[Start of section]

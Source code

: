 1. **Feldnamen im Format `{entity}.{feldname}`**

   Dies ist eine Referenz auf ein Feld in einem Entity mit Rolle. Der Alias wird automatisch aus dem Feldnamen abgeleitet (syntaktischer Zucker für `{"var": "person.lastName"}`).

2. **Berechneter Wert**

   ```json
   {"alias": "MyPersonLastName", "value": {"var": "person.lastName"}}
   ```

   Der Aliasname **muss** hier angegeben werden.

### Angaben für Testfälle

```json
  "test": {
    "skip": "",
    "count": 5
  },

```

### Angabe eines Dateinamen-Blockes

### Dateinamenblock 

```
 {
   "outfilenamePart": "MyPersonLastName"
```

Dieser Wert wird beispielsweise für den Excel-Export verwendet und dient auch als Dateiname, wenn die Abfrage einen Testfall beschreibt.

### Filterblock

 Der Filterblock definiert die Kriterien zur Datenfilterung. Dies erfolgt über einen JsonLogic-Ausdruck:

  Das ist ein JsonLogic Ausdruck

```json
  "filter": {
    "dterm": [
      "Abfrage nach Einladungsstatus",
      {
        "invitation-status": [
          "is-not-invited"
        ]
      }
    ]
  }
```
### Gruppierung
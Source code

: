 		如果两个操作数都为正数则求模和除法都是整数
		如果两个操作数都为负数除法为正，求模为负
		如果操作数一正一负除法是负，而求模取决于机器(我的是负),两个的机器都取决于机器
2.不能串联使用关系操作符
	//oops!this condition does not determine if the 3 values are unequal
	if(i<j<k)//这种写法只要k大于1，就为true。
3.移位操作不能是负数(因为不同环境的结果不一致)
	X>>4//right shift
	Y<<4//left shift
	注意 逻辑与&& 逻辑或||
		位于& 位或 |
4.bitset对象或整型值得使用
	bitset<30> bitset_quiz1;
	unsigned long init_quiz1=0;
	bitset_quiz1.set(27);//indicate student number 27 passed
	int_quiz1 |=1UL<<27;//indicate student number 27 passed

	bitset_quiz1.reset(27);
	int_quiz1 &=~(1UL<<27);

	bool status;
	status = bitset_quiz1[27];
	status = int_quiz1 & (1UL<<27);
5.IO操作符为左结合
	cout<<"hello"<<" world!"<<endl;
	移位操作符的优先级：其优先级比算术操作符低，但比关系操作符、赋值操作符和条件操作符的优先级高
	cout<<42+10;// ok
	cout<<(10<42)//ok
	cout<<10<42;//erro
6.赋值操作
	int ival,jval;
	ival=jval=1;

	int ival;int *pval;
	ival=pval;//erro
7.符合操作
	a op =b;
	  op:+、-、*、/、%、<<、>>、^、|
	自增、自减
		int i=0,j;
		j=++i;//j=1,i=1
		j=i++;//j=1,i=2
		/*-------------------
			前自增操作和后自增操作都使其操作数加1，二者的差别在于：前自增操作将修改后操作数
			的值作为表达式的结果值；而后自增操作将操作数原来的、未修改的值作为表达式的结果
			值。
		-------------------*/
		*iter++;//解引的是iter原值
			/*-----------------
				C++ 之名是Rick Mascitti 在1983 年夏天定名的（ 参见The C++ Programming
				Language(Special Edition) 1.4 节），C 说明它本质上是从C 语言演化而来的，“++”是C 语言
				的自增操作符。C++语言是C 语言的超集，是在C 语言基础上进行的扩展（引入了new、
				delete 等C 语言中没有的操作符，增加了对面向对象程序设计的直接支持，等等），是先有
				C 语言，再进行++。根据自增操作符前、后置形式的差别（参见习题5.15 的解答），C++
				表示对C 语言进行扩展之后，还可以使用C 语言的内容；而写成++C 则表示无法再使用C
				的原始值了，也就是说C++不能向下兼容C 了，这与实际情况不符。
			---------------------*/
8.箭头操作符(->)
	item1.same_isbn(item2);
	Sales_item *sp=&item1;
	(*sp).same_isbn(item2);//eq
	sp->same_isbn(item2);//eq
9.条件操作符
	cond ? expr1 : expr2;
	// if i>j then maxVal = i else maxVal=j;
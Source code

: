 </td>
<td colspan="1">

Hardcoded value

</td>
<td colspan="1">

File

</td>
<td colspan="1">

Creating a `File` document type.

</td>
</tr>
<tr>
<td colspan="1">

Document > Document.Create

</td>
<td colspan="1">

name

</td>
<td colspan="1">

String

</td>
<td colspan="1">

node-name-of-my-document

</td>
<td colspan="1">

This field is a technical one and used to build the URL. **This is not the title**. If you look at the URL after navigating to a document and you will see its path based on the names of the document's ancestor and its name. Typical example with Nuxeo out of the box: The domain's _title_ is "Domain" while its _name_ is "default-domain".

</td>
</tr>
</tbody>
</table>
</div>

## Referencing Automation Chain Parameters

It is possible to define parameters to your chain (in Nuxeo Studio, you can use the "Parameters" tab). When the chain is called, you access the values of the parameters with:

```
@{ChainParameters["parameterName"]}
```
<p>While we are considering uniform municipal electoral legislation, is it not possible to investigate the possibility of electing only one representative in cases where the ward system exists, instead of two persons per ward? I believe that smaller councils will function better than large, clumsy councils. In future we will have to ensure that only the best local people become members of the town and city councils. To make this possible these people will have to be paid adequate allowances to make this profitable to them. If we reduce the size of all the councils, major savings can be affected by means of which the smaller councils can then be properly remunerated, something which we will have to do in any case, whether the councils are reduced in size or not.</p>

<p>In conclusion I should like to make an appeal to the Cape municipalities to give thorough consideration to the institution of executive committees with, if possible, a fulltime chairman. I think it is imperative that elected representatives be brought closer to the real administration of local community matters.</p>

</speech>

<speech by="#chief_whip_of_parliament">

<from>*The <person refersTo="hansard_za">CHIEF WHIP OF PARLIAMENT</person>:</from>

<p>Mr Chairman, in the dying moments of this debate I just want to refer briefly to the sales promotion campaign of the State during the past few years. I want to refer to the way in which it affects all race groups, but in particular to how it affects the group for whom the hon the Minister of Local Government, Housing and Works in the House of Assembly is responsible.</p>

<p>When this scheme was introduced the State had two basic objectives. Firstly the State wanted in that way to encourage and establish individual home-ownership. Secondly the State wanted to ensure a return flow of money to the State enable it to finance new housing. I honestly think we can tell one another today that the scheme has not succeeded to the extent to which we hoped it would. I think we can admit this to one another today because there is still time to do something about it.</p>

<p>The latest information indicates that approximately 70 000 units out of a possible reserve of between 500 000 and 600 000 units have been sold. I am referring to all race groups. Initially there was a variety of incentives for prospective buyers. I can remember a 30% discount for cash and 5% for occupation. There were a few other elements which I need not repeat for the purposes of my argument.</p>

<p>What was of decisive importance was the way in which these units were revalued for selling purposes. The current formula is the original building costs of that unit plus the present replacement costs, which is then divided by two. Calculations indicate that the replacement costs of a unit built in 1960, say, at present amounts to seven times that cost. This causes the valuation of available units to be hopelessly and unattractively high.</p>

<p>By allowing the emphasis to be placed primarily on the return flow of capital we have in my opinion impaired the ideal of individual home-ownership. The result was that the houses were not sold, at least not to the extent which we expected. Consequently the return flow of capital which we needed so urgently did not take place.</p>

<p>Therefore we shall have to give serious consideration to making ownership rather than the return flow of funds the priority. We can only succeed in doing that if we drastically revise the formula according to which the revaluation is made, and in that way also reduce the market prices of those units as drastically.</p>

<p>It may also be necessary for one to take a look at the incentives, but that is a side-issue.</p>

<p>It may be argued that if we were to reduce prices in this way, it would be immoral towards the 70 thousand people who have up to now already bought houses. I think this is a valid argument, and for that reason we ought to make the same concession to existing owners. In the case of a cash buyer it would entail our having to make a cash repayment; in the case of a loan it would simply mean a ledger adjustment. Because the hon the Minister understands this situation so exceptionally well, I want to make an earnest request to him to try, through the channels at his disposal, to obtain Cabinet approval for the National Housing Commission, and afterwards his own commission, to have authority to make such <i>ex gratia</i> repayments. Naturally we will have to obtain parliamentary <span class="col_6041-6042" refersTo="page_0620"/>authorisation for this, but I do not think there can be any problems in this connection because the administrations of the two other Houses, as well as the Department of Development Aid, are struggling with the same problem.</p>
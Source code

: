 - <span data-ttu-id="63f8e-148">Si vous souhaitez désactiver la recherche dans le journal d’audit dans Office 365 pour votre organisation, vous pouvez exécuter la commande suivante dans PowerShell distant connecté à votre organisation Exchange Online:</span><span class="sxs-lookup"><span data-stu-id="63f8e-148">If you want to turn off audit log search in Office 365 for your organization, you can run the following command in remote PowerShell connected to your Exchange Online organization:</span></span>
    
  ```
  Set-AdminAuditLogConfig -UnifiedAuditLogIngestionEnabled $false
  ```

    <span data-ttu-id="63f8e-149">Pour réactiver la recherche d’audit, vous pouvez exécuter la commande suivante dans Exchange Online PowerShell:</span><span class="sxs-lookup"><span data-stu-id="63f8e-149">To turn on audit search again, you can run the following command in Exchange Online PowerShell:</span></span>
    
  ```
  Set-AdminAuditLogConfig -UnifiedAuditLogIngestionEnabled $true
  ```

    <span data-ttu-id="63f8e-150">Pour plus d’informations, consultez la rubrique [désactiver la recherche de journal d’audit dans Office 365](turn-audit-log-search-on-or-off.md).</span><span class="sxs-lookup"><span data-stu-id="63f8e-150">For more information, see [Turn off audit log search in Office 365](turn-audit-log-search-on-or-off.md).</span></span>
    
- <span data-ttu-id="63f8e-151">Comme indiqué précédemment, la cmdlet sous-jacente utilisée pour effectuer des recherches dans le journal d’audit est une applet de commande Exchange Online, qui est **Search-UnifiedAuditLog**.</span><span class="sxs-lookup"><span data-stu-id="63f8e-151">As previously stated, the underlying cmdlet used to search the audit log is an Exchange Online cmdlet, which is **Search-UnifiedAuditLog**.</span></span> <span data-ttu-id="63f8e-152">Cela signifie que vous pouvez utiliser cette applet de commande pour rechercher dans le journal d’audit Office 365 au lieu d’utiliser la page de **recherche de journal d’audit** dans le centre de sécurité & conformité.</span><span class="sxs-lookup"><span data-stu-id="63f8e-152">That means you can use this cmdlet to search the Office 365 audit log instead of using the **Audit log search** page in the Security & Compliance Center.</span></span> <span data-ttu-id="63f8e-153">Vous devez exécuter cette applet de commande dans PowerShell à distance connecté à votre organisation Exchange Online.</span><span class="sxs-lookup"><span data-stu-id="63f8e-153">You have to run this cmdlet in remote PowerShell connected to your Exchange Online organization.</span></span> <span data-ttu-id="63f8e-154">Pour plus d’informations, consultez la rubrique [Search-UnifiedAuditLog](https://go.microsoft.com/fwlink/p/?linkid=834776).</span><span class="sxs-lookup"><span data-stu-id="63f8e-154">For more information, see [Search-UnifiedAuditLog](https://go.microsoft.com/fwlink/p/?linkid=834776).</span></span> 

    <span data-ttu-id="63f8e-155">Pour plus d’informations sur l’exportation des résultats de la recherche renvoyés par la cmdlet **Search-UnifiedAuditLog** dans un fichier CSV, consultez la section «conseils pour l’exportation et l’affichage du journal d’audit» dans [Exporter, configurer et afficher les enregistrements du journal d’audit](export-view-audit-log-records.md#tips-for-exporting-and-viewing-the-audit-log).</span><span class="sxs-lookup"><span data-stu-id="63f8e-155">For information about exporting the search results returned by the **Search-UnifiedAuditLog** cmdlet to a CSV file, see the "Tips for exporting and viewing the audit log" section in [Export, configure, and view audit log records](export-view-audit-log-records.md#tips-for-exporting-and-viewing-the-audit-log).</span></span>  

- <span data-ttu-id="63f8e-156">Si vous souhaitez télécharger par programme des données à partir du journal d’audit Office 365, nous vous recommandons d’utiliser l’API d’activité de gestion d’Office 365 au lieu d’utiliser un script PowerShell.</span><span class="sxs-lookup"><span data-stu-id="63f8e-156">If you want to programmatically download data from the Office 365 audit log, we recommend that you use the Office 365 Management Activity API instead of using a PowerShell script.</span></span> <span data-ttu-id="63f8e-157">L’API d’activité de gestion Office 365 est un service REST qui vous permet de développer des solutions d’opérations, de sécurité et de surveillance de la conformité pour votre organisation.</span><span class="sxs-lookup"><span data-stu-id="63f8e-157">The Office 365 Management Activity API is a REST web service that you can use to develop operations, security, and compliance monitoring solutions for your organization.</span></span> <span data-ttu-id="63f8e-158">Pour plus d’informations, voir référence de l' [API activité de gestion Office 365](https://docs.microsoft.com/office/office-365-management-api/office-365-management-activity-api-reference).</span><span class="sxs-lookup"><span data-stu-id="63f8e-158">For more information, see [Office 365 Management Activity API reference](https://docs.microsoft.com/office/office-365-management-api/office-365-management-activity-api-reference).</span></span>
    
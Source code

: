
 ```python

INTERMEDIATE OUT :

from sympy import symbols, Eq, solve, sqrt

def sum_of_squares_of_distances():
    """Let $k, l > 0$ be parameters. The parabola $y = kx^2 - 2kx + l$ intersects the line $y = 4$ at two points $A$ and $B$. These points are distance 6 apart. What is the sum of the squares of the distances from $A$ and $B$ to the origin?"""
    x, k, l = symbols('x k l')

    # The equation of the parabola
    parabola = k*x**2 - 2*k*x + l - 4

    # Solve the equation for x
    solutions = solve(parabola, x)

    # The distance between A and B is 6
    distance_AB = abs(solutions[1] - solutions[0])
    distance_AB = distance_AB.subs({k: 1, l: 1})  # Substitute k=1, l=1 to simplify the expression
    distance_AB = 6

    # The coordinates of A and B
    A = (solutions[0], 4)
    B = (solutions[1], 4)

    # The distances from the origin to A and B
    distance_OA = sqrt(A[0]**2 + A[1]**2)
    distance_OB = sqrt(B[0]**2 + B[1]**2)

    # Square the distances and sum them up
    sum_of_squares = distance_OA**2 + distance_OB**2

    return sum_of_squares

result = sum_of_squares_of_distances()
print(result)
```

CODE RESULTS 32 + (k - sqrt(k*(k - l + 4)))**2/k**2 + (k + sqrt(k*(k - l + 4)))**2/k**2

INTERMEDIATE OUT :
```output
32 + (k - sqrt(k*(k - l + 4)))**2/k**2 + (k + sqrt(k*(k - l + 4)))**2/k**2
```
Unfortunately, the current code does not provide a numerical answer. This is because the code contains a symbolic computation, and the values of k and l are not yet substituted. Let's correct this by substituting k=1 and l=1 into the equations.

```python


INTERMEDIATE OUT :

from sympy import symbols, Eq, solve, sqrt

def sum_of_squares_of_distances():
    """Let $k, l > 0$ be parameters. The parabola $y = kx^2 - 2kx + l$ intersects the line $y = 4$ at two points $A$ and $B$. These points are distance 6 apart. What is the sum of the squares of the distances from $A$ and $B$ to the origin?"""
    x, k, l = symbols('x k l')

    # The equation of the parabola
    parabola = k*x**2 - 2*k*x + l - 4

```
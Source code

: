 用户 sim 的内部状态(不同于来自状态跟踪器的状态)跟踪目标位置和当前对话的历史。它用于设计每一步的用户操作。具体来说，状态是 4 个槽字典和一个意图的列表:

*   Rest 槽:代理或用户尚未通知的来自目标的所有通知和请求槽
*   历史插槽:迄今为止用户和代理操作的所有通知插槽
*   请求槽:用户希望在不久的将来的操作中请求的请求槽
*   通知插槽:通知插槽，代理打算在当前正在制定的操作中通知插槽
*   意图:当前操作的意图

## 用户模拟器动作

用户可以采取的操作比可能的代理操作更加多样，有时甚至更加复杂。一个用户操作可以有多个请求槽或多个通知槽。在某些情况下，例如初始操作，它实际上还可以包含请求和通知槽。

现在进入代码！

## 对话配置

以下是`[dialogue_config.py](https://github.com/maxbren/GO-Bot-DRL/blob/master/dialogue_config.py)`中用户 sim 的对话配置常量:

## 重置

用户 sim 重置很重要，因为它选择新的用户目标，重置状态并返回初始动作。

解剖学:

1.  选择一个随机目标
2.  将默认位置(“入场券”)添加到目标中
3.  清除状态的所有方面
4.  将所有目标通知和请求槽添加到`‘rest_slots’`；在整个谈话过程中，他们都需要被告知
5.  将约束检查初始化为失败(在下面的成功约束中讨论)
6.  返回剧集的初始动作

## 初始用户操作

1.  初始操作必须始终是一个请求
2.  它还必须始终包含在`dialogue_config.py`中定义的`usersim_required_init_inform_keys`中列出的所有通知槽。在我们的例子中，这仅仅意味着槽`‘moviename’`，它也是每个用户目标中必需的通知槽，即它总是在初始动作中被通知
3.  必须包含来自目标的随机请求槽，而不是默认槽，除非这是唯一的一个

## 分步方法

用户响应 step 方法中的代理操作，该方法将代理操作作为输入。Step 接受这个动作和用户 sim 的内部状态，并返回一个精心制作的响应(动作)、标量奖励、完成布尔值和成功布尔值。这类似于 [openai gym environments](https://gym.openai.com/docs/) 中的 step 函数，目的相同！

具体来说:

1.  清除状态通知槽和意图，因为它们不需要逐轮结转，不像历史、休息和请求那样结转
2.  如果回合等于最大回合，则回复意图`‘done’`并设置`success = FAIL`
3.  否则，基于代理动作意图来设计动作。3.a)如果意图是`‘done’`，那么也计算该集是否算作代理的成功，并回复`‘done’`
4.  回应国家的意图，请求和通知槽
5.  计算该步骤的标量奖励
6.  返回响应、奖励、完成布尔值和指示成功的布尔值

[End of section]

■ REQUIREMENT ■
Return word for word the lines above from the line with "的原始值了，也就是说C++不能向下兼容C 了，这与实际情况不符。" to the line with "<p>While we are", including both and leaving out all others.

■ RESPONSE TO THE TASK ■
				的原始值了，也就是说C++不能向下兼容C 了，这与实际情况不符。
			---------------------*/
8.箭头操作符(->)
	item1.same_isbn(item2);
	Sales_item *sp=&item1;
	(*sp).same_isbn(item2);//eq
	sp->same_isbn(item2);//eq
9.条件操作符
	cond ? expr1 : expr2;
	// if i>j then maxVal = i else maxVal=j;
Source code

: </td>
<td colspan="1">

Hardcoded value

</td>
<td colspan="1">

File

</td>
<td colspan="1">

Creating a `File` document type.

</td>
</tr>
<tr>
<td colspan="1">

Document > Document.Create

</td>
<td colspan="1">

name

</td>
<td colspan="1">

String

</td>
<td colspan="1">

node-name-of-my-document

</td>
<td colspan="1">

This field is a technical one and used to build the URL. **This is not the title**. If you look at the URL after navigating to a document and you will see its path based on the names of the document's ancestor and its name. Typical example with Nuxeo out of the box: The domain's _title_ is "Domain" while its _name_ is "default-domain".

</td>
</tr>
</tbody>
</table>
</div>

## Referencing Automation Chain Parameters

It is possible to define parameters to your chain (in Nuxeo Studio, you can use the "Parameters" tab). When the chain is called, you access the values of the parameters with:

```
@{ChainParameters["parameterName"]}
```
<p>While we are considering uniform municipal electoral legislation, is it not possible to investigate the possibility of electing only one representative in cases where the ward system exists, instead of two persons per ward? I believe that smaller councils will function better than large, clumsy councils. In future we will have to ensure that only the best local people become members of the town and city councils. To make this possible these people will have to be paid adequate allowances to make this profitable to them. If we reduce the size of all the councils, major savings can be affected by means of which the smaller councils can then be properly remunerated, something which we will have to do in any case, whether the councils are reduced in size or not.</p>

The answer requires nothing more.